By Kate Pierson
In New Zealand, Goods and Services Tax (GST) and the figure 12.5 percent have long gone hand in hand — but that’s all about to change.
The 2010 Budget announcement that GST will rise to 15 percent effective from October 1, confirmed the speculatory whispers preceding this legislative adjustment.
And, going by the influx of public protests and the flash of political claws in the democratic arena, this decision spells controversy. But the more pressing question on everyone’s lips is, will the GST rise affect small to medium businesses?
What’s the verdict?
If you are one of the approximately 450,000 small to medium enterprises (affectionately known as SMEs), that make up more than 97 percent of all business in New Zealand, the media spotlight is on you in the wake of this announcement.
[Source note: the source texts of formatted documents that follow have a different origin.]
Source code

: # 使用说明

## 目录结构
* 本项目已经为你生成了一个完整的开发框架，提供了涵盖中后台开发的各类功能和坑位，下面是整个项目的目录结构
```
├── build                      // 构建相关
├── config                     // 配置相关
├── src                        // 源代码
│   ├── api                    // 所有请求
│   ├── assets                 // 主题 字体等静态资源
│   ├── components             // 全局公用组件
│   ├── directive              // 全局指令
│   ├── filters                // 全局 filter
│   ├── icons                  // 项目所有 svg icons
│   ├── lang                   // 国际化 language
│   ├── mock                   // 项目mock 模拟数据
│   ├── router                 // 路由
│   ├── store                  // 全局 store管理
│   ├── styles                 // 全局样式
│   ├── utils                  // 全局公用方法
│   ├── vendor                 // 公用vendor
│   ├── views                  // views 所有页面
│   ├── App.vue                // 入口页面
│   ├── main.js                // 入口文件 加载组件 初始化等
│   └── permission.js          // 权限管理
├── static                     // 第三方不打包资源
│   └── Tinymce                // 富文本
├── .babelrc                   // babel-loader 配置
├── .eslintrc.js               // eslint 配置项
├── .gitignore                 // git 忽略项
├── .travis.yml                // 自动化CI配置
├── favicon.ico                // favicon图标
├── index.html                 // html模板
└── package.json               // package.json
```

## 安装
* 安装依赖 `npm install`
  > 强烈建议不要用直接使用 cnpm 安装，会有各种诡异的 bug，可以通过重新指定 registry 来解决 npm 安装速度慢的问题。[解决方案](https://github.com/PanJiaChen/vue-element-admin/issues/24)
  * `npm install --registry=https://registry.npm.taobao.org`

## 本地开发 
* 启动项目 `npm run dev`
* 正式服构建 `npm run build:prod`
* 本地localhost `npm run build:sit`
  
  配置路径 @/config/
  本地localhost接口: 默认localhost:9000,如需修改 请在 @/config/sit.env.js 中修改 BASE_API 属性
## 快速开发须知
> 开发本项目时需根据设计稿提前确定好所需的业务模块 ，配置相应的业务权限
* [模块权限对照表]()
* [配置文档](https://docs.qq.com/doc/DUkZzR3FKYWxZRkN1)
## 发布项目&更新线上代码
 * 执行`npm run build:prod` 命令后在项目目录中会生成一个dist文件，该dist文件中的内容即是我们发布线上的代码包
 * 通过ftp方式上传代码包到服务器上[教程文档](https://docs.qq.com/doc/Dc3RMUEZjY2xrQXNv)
And, chances are, you’ll be wondering what the GST hike means for your business’ margins, revenue and livelihood.
It’s hard to gauge a definitive verdict on the pros and cons of the GST hike if you’re drawing your conclusions from the noisy media landscape. The resounding ‘woes, nos and what ifs?’ currently being voiced, are contradicted in turn by strong verbal support of this decision.
Financial specialists, such as NZ Institute of Chartered Accountants tax director Craig Macalister, support this new financial equation, maintaining that personal tax cuts, plus a GST hike, equals an improved tax system for New Zealand.
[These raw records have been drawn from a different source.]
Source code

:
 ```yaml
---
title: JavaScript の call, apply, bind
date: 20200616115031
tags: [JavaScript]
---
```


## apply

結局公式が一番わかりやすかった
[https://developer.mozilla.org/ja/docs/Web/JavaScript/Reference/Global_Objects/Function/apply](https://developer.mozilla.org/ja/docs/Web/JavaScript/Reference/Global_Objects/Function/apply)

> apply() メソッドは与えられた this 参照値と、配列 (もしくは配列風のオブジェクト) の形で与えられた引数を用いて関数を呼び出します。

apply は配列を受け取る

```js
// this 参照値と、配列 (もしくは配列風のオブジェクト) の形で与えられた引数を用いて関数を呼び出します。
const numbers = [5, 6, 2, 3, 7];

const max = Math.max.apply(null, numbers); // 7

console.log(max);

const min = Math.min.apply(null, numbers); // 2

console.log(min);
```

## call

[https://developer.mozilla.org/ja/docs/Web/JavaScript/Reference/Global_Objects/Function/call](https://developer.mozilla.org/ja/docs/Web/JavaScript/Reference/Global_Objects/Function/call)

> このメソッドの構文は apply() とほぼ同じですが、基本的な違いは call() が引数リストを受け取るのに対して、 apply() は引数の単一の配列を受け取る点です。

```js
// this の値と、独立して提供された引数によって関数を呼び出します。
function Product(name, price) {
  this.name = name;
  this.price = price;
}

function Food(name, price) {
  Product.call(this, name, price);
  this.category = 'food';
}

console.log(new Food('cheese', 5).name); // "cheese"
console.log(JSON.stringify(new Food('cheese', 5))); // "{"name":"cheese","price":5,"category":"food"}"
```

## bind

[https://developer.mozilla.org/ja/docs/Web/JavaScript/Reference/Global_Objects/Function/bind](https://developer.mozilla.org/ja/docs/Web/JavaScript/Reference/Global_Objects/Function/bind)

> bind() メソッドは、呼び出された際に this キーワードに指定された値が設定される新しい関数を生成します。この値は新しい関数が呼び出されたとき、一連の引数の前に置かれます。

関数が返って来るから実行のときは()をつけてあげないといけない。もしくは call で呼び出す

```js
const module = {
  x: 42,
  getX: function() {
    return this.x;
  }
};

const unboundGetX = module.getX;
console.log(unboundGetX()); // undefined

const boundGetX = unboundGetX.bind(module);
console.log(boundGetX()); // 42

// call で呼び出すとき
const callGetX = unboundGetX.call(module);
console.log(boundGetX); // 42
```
Yet a poll conducted by the Newmarket Business Association in May 2010, which was undertaken to gauge the opinions of key Auckland retailers on the GST rise, revealed 82 percent of the 400 respondents believed the timing of the government’s GST increase was “bad”.
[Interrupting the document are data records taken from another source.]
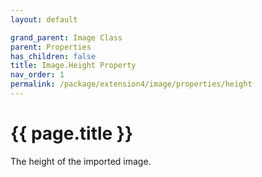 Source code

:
 ```yaml
---
layout: default

grand_parent: Image Class
parent: Properties
has_children: false
title: Image.Height Property
nav_order: 1
permalink: /package/extension4/image/properties/height
---
```

# {{ page.title }}

The height of the imported image. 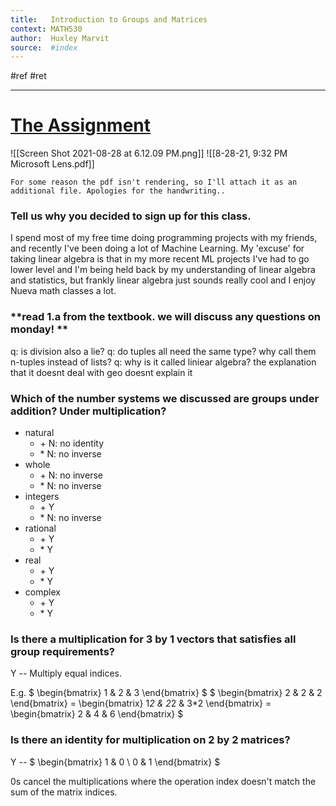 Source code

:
 ```yaml
---
title:   Introduction to Groups and Matrices
context: MATH530
author:  Huxley Marvit
source:  #index
---
```


#ref #ret 

---


# [The Assignment](https://nuevaschool.instructure.com/courses/3718/assignments/61005)

![[Screen Shot 2021-08-28 at 6.12.09 PM.png]]
![[8-28-21, 9:32 PM Microsoft Lens.pdf]]

```ad-comment 
For some reason the pdf isn't rendering, so I'll attach it as an additional file. Apologies for the handwriting..
```

### **Tell us why you decided to sign up for this class.**

I spend most of my free time doing programming projects with my friends, and recently I've been doing a lot of Machine Learning. My 'excuse' for taking linear algebra is that in my more recent ML projects I've had to go lower level and I'm being held back by my understanding of linear algebra and statistics, but frankly linear algebra just sounds really cool and I enjoy Nueva math classes a lot.

###  **read 1.a from the textbook. we will discuss any questions on monday! **

q: is division also a lie?
q: do tuples all need the same type? why call them n-tuples instead of lists?
q: why is it called liniear algebra? the explanation that it doesnt deal with geo doesnt explain it 



### **Which of the number systems we discussed are groups under addition? Under multiplication?**

- natural
	- \+ N: no identity
	- \* N: no inverse
- whole
	- \+ N: no inverse
	- \* N: no inverse
- integers
	- \+ Y
	- \* N: no inverse
- rational
	- \+ Y
	- \* Y
- real 
	- \+ Y
	- \* Y
- complex
	- \+ Y
	- \* Y


### **Is there a multiplication for 3 by 1 vectors that satisfies all group requirements?**
Y -- Multiply equal indices. 

E.g.   $
\begin{bmatrix} 1 & 2 & 3 \end{bmatrix} 
$ $
\begin{bmatrix} 2 & 2 & 2 \end{bmatrix} = \begin{bmatrix} 1*2 & 2*2 & 3*2 \end{bmatrix} = \begin{bmatrix} 2 & 4 & 6 \end{bmatrix}
$


### **Is there an identity for multiplication on 2 by 2 matrices?**

Y --  $
\begin{bmatrix} 1 & 0 \\ 0 & 1  \end{bmatrix} 
$ 

0s cancel the multiplications where the operation index doesn't match the sum of the matrix indices.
And while the survey revealed retailers were not overly-anxious about the rise, given personal tax cuts will be occurring simultaneously, it also showed that 53 percent of retailers believe the GST increase will have a negative impact on their own customers’ spending and a subsequent impact on their business turnover.
Newmarket Business Association chief executive Cameron Brewer says, “Given the very challenging retail environment of the past two years, the timing of the GST increase is viewed by most retailers as poor. Retailers have been knocked around for many months and they view this as just another obstacle.”
Brewer adds that despite personal tax cuts offering financial compensation to consumers, 73 percent of businesses surveyed also believed the GST increase will cost their business money to comply, due to the necessary acquisition of computer systems and repricing and retagging merchandise.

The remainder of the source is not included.